Make WordPress Core

Opened 16 years ago

Closed 16 years ago

Last modified 15 years ago

#9416 closed enhancement (fixed)

Better file name sanitization for wp_unique_filename

Reported by: sivel's profile sivel Owned by: sivel's profile sivel
Milestone: 2.8 Priority: normal
Severity: normal Version: 2.7.1
Component: Upload Keywords: has-patch early tested commit
Focuses: Cc:

Description

sanitize_title_with_dashes seems to cause problems for some people who want the filename of their files to not be modified when uploaded.

Lets give those users a filter that can be removed from wp_unique_filename.

Attachments (3)

9416.1.diff (2.7 KB) - added by sivel 16 years ago.
9416.2.diff (3.3 KB) - added by sivel 16 years ago.
9416.3.diff (3.3 KB) - added by sivel 16 years ago.

Download all attachments as: .zip

Change History (40)

@sivel
16 years ago

#1 @sivel
16 years ago

  • Cc matt@… added
  • Keywords has-patch added

#2 @hakre
16 years ago

I like the Idea but I tend to create an action that has all that in by default so that it can be replaced in full because I ran over other Errors there as well, for example, UTF-8 encoding was not supported in the process to sanitize the filename.

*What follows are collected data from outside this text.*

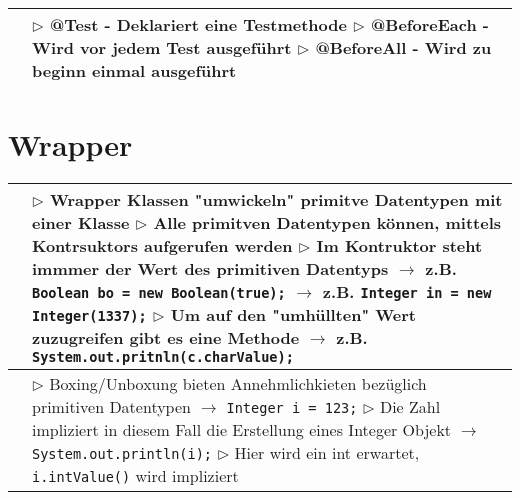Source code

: \begin{table}[H]
\begin{tabular}{ | p{4cm} p{13.5cm} | }
	\makecell[l]{Notation} & 
	\makecell[l]
	{
	$\rhd$ @Test - Deklariert eine Testmethode \\
	$\rhd$ @BeforeEach - Wird vor jedem Test ausgeführt \\
	$\rhd$ @BeforeAll - Wird zu beginn einmal ausgeführt
	} 	\\ \hline

	
	\end{tabular}
	\end{table}



\section{Wrapper}


	\begin{table}[H]
	\label{Wrapper}
	\begin{tabular}{ | p{4cm} p{13.5cm} | }


	\hline
	\makecell[l]{Wrapper Klassen} & 
	\makecell[l]
	{
	$\rhd$ Wrapper Klassen "umwickeln" primitve Datentypen mit einer Klasse \\
	$\rhd$ Alle primitven Datentypen können, mittels Kontrsuktors aufgerufen werden \\
	$\rhd$ Im Kontruktor steht immmer der Wert des primitiven Datentyps \\
	$\rightarrow$ z.B. \texttt{Boolean bo = new Boolean(true);} \\
	$\rightarrow$ z.B. \texttt{Integer in = new Integer(1337);} \\
	$\rhd$ Um auf den "umhüllten" Wert zuzugreifen gibt es eine Methode \\
	$\rightarrow$ z.B. \texttt{System.out.pritnln(c.charValue);}
	} 	\\ \hline


	\makecell[l]{Boxing / Unboxing} & 
	\makecell[l]
	{
	$\rhd$ Boxing/Unboxung bieten Annehmlichkieten bezüglich primitiven Datentypen \\
	$\rightarrow$ \texttt{Integer i = 123;} \\
	$\rhd$ Die Zahl impliziert in diesem Fall die Erstellung eines Integer Objekt \\
	$\rightarrow$ \texttt{System.out.println(i);} \\
	$\rhd$ Hier wird ein int erwartet, \texttt{i.intValue()} wird impliziert
	} 	\\ \hline

	
	\end{tabular}
	\end{table}

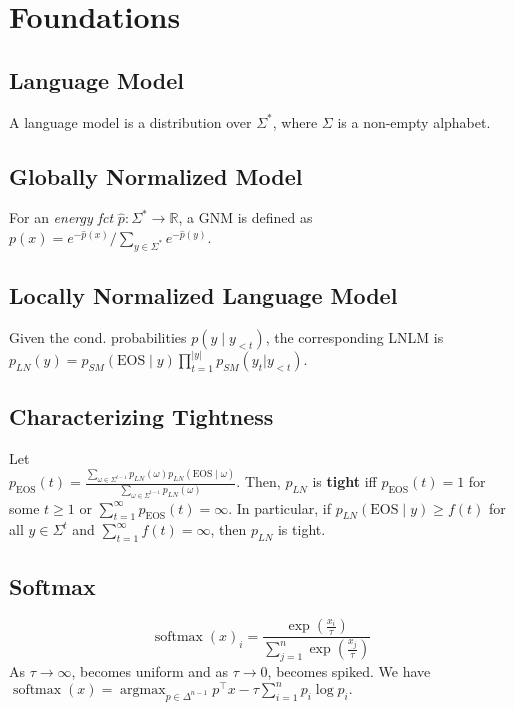 \section{Foundations}
\subsection*{Language Model}
A language model is a distribution over $\Sigma^*$, where $\Sigma$ is a non-empty alphabet.

\subsection*{Globally Normalized Model}
For an \textit{energy fct} $\hat{p}: \Sigma^* \rightarrow \mathbb{R}$, a {GNM} is defined as $p(x) = {e^{-\hat{p}(x)}}/\sum_{y\in\Sigma^*}e^{-\hat{p}(y)}$.

\subsection*{Locally Normalized Language Model}
Given the cond. probabilities $p(y\mid y_{<t})$, the corresponding {LNLM} is \\
$p_{LN}(y) = p_{SM}(\text{EOS}\mid y)\prod_{t=1}^{|y|} p_{SM}(y_t| y_{<t})$.

\subsection*{Characterizing Tightness}
Let \\
$\displaystyle p_{\text{EOS}}(t)=\frac{\sum_{\omega\in\Sigma^{t-1}}^{}p_{LN}(\omega)
    p_{LN}(\text{EOS}\mid\omega)}{\sum_{\omega\in\Sigma^{t-1}}^{} p_{LN}(\omega)}.$
Then, $p_{LN}$ is \textbf{tight} iff $p_{\text{EOS}}(t)=1$ for some $t\geq 1$ or $\sum_{t=1}^{\infty} p_{\text{EOS}}(t) = \infty$. In particular, if $p_{LN}(\text{EOS}\mid y)\geq f(t)$ for all $y\in\Sigma^t$ and $\sum_{t=1}^{\infty}f(t)=\infty$, then $p_{LN}$ is tight.

\subsection*{Softmax}
$$\operatorname{softmax}(x)_i = \frac{\exp(\frac{x_i}{\tau})}{\sum_{j=1}^n \exp(\frac{x_j}{\tau})}$$
As $\tau\rightarrow \infty$, becomes uniform and as $\tau\rightarrow 0$, becomes spiked. We have\\
$\operatorname{softmax}(x)=\displaystyle\operatorname*{argmax}_{p\in\Delta^{n-1}} p^\top x - \tau \sum_{i=1}^{n} p_i \log p_i.$

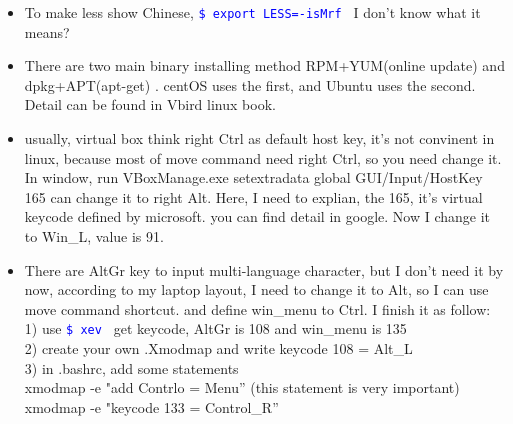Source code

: \documentclass[a4paper,12pt,twoside]{book}
\newcommand{\linuxcommand}[1]{\texttt{\textcolor{blue}{\$ #1 \Pisymbol{psy}{191}}}}
\begin{document}
\begin{itemize}
    \item To make less show Chinese, \linuxcommand{export LESS=-isMrf} I don't know
        what it means?

    \item There are two main binary installing method RPM+YUM(online update) and
        dpkg+APT(apt-get) . centOS uses the first, and Ubuntu uses the second. Detail
        can be found in Vbird linux book.

    \item usually, virtual box think right Ctrl as default host key, it's not convinent in linux,
        because most of move command need right Ctrl, so you need change it.
	In window, run VBoxManage.exe setextradata global GUI/Input/HostKey 165 can change it to right Alt. Here, I need to explian, the 165, it's virtual keycode defined by
	microsoft. you can find detail in google. Now I change it to Win\_L, value is 91.
	
\item There are AltGr key to input multi-language character, but I don't need it by now,
    according to my laptop layout, I need to change it to Alt, so I
	can use move command shortcut. and define win\_menu to Ctrl. I finish it as follow: \\
	1) use \linuxcommand{xev} get keycode, AltGr is 108 and win\_menu is 135 \\
	2) create your own .Xmodmap and write keycode 108 = Alt\_L\\
	3) in .bashrc, add some statements\\
	xmodmap -e "add Contrlo = Menu'' (this statement is very important)\\
	xmodmap -e "keycode 133 = Control\_R''\\
		
	\end{itemize}
\end{document}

double byte chars were reduced to a single byte "a" that was absolutely not fitting and it looks like this all not done very properly.

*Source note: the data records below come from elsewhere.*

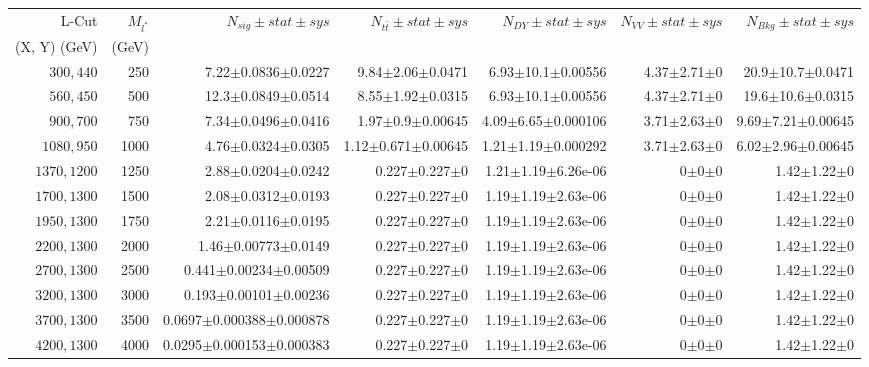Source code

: \documentclass[]{article}
\begin{document}
\begin{table}
\begin{center}
\scriptsize{
\begin{tabular}{ |r|r|r|r|r|r|r|}
\hline 
L-Cut & $M_{l^*}$ & $N_{sig}\pm stat \pm sys $ &$N_{t\bar{t}}\pm stat \pm sys $ & $N_{DY}\pm stat \pm sys $ & $N_{VV}\pm stat \pm sys $ &$N_{Bkg}\pm stat \pm sys$\\
 (X, Y) (GeV) & (GeV) & && &&\\
\hline 
$300, 440$ & 250 & 7.22$\pm$0.0836$\pm$0.0227 & 9.84$\pm$2.06$\pm$0.0471 & 6.93$\pm$10.1$\pm$0.00556 & 4.37$\pm$2.71$\pm$0 & 20.9$\pm$10.7$\pm$0.0471 \\
$560, 450$ & 500 & 12.3$\pm$0.0849$\pm$0.0514 & 8.55$\pm$1.92$\pm$0.0315 & 6.93$\pm$10.1$\pm$0.00556 & 4.37$\pm$2.71$\pm$0 & 19.6$\pm$10.6$\pm$0.0315 \\
$900, 700$ & 750 & 7.34$\pm$0.0496$\pm$0.0416 & 1.97$\pm$0.9$\pm$0.00645 & 4.09$\pm$6.65$\pm$0.000106 & 3.71$\pm$2.63$\pm$0 & 9.69$\pm$7.21$\pm$0.00645 \\
$1080,950$ & 1000 & 4.76$\pm$0.0324$\pm$0.0305 & 1.12$\pm$0.671$\pm$0.00645 & 1.21$\pm$1.19$\pm$0.000292 & 3.71$\pm$2.63$\pm$0 & 6.02$\pm$2.96$\pm$0.00645 \\
$1370,1200$ & 1250 & 2.88$\pm$0.0204$\pm$0.0242 & 0.227$\pm$0.227$\pm$0 & 1.21$\pm$1.19$\pm$6.26e-06 & 0$\pm$0$\pm$0 & 1.42$\pm$1.22$\pm$0 \\
$1700,1300$ & 1500 & 2.08$\pm$0.0312$\pm$0.0193 & 0.227$\pm$0.227$\pm$0 & 1.19$\pm$1.19$\pm$2.63e-06 & 0$\pm$0$\pm$0 & 1.42$\pm$1.22$\pm$0 \\
$1950,1300$ & 1750 & 2.21$\pm$0.0116$\pm$0.0195 & 0.227$\pm$0.227$\pm$0 & 1.19$\pm$1.19$\pm$2.63e-06 & 0$\pm$0$\pm$0 & 1.42$\pm$1.22$\pm$0 \\
$2200,1300$ & 2000 & 1.46$\pm$0.00773$\pm$0.0149 & 0.227$\pm$0.227$\pm$0 & 1.19$\pm$1.19$\pm$2.63e-06 & 0$\pm$0$\pm$0 & 1.42$\pm$1.22$\pm$0 \\
$2700,1300$ & 2500 & 0.441$\pm$0.00234$\pm$0.00509 & 0.227$\pm$0.227$\pm$0 & 1.19$\pm$1.19$\pm$2.63e-06 & 0$\pm$0$\pm$0 & 1.42$\pm$1.22$\pm$0 \\
$3200,1300$ & 3000 & 0.193$\pm$0.00101$\pm$0.00236 & 0.227$\pm$0.227$\pm$0 & 1.19$\pm$1.19$\pm$2.63e-06 & 0$\pm$0$\pm$0 & 1.42$\pm$1.22$\pm$0 \\
$3700,1300$ & 3500 & 0.0697$\pm$0.000388$\pm$0.000878 & 0.227$\pm$0.227$\pm$0 & 1.19$\pm$1.19$\pm$2.63e-06 & 0$\pm$0$\pm$0 & 1.42$\pm$1.22$\pm$0 \\
$4200,1300$ & 4000 & 0.0295$\pm$0.000153$\pm$0.000383 & 0.227$\pm$0.227$\pm$0 & 1.19$\pm$1.19$\pm$2.63e-06 & 0$\pm$0$\pm$0 & 1.42$\pm$1.22$\pm$0 \\

\end{tabular}}
\end{center}
\end{table}
\end{document}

I vote for getting the whole "change the filename that was submitted to get the filename on disk" re-worked sothat it

a) works properly (handles character encoding well)
b) is extend-, replace- or reduceable

a) can be done by checking the used functions
b) can be done by creating an action/filter

both fit perfectly together.

#3 @sivel
16 years ago

  • Keywords tested added

#4 follow-up: @ryan
16 years ago

Talked to sivel in IRC about adding santiize_filename() that just removes some special chars, trims trailing and leading dots, and replaces spaces with underscores. This is similar to what Drupal does.

#5 @sivel
16 years ago

  • Keywords needs-patch added; has-patch tested removed
  • Owner set to sivel
  • Summary changed from Allow removal of sanitize_title_with_dashes from wp_unique_filename to Better file name sanitization for wp_unique_filename

I'm working an updated patch in the coming days. Assigning the ticket to myself.

#6 @sivel
16 years ago

  • Status changed from new to assigned

#8 in reply to: ↑ 4 @Denis-de-Bernardy
16 years ago

Replying to ryan:

Talked to sivel in IRC about adding santiize_filename() that just removes some special chars, trims trailing and leading dots, and replaces spaces with underscores.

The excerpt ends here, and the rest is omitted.